Property market conditions place ‘floor under housing prices’: report

1 October 2008
| By By Lucinda Beaman |

According to property researchers RP Data and Rismark International, the supply and demand imbalance in the Australian property market has “placed a floor under housing prices”.

The RP Data/Rismark International national end of month property indices report shows a resilient property market, with national dwelling values remaining positive over the 12 months to August 2008. The three months to August 2008 show a decline in property values of 0.96 per cent.

Lawless said the figures challenge the claims “that Australia’s property market is headed for a crash”.

RP Data said “with population growth projected to remain high and interest rates falling, the demand/supply imbalance is expected to protect the market from any major falls in property values”. Rismark International’s Dr Mathew Hardman said while unemployment is rising, it is not a major factor driving property prices.
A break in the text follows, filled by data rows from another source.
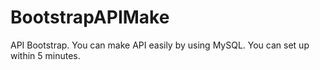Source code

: # BootstrapAPIMake
API Bootstrap. You can make API easily by using MySQL. You can set up within 5 minutes.

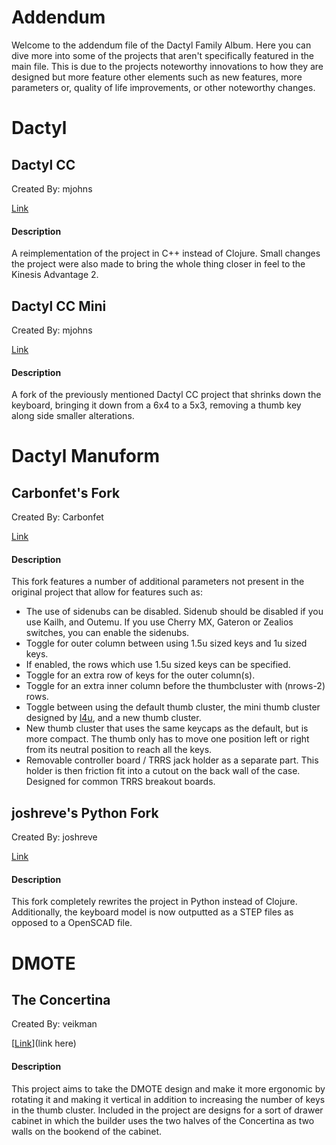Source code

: # Addendum

Welcome to the addendum file of the Dactyl Family Album. Here you can dive more into some of the projects that aren't specifically featured in the main file. This is due to the projects noteworthy innovations to how they are designed but more feature other elements such as new features, more parameters or, quality of life improvements, or other noteworthy changes.  

# Dactyl

## Dactyl CC

Created By: mjohns 

[Link](https://github.com/mjohns/dactyl-cc)

#### Description

A reimplementation of the project in C++ instead of Clojure. Small changes the project were also made to bring the whole thing closer in feel to the Kinesis Advantage 2.

## Dactyl CC Mini

Created By: mjohns 

[Link](https://github.com/mjohns/dactyl-cc-mini)

#### Description

A fork of the previously mentioned Dactyl CC project that shrinks down the keyboard, bringing it down from a 6x4 to a 5x3, removing a thumb key along side smaller alterations.  



# Dactyl Manuform

## Carbonfet's Fork

Created By: Carbonfet

[Link](https://github.com/carbonfet/dactyl-manuform)

#### Description

This fork features a number of additional parameters not present in the original project that allow for features such as: 

- The use of sidenubs can be disabled. Sidenub should be disabled if you use Kailh, and Outemu. If you use Cherry MX, Gateron or Zealios switches, you can enable the sidenubs.
- Toggle for outer column between using 1.5u sized keys and 1u sized keys.
- If enabled, the rows which use 1.5u sized keys can be specified.
- Toggle for an extra row of keys for the outer column(s).
- Toggle for an extra inner column before the thumbcluster with (nrows-2) rows.
- Toggle between using the default thumb cluster, the mini thumb cluster designed by [l4u](https://github.com/l4u/dactyl-manuform-mini-keyboard), and a new thumb cluster.
- New thumb cluster that uses the same keycaps as the default, but is more compact. The thumb only has to move one position left or right from its neutral position to reach all the keys. 
- Removable controller board / TRRS jack holder as a separate part. This holder is then friction fit into a cutout on the back wall of the case. Designed for common TRRS breakout boards. 

## joshreve's Python Fork

Created By: joshreve

[Link](https://github.com/joshreve/dactyl-keyboard)

#### Description

This fork completely rewrites the project in Python instead of Clojure. Additionally, the keyboard model is now outputted as a STEP files as opposed to a OpenSCAD file. 



# DMOTE

## The Concertina

Created By: veikman

[[Link](https://github.com/veikman/dactyl-keyboard)](link here)

#### Description

This project aims to take the DMOTE design and make it more ergonomic by rotating it and making it vertical in addition to increasing the number of keys in the thumb cluster. Included in the project are designs for a sort of drawer cabinet in which the builder uses the two halves of the Concertina as two walls on the bookend of the cabinet.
Hardman argues that affordability, excess demand and market momentum are far more significant.

Hardman said unless unemployment grows to 6 or 7 per cent in the coming years, “excess demand will eventually outweigh affordability constraints and begin to push property markets upwards again, probably by the second half of 2009”. Hardman said the “squeeze” in the more affluent markets as a result of share market and financial turbulence has all but wiped out the ‘two-tiered’ market seen previously, with market movements now similar between metro areas and the ‘mortgage belts’.

The only capital city to record a material decline in property values was Perth, where markets fell by 5.69 per cent over the August 2008 period. But RP Data national research director Tim Lawless said this loss must be placed in the context of 13.9 per cent annual increases over the past five years.